Film highlights include Houston and Davis picking hits in his office, as well as reenactments of the filming of the How Will I Know video and Houston’s triumphant performance of the national anthem at Super Bowl XXV. Costume designer Charlese Antoinette Jones has cheerfully reimagined key looks, from Houston’s hair bow and arm warmers to the stunning wedding dress with beaded and sequined cloche.
Less well executed is the section devoted to her filming of The Bodyguard – the filmmakers attempt to share an old clip of Kevin Costner on set, a trick they later try again with Oprah – and the portrayal of husband Bobby Brown isn’t nuanced, which makes him the clear villain of the play. Lemmons (“Harriet”) also uses a recurring image of a dripping faucet, a merciless way of heralding her death.

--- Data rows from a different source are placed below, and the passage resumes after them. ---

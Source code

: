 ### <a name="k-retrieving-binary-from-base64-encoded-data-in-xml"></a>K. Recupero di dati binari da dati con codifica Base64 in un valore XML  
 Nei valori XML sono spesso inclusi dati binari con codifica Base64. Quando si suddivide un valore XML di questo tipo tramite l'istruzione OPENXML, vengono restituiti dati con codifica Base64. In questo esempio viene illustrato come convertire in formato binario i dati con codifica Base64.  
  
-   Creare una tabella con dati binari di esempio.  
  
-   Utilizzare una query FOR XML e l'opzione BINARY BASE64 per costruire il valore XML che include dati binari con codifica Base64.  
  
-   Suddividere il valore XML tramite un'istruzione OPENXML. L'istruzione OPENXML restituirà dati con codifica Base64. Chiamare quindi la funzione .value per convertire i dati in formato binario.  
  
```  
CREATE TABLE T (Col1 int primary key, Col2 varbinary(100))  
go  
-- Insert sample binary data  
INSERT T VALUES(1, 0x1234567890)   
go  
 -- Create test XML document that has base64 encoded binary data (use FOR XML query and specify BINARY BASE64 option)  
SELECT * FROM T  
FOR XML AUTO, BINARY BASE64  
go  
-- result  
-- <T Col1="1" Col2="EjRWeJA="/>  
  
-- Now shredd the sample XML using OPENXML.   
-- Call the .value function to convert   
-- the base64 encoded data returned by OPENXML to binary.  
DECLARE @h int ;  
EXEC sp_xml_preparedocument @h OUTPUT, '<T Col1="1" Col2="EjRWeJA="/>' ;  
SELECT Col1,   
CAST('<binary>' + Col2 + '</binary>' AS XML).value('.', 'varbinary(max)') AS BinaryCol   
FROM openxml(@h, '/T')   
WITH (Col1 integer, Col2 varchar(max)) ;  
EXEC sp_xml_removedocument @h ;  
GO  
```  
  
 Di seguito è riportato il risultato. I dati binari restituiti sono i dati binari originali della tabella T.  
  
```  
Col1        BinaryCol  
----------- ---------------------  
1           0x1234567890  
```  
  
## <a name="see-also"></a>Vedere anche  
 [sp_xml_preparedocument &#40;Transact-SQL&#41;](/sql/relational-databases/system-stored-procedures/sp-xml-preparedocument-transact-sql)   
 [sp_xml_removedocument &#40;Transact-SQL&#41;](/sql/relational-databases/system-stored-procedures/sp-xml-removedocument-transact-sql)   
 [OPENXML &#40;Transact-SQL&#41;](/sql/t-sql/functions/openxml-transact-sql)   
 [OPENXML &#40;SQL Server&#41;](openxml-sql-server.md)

Ackie’s performance is something to cheer for, and taps into the kind of authenticity Andra Day channeled when she also took on a doomed music icon in The United States vs. Billie Holiday.
But so much clumsiness, scenes of unnaturally heightened drama with little insight, and compromised authenticity of the performances drag “I Wanna Dance With Somebody” down – ultimately it’s not right, but it’s just okay.
“I Wanna Dance With Somebody,” a Sony Pictures release that hit theaters exclusively December 23, is rated PG-13 for “heavy drug content, some strong language, salacious innuendo and smoking.” Running time: 146 minutes. Two stars out of four.
MPAA Definition of PG-13: Parents Urgently Warned. Some materials may be unsuitable for children under 13 years of age.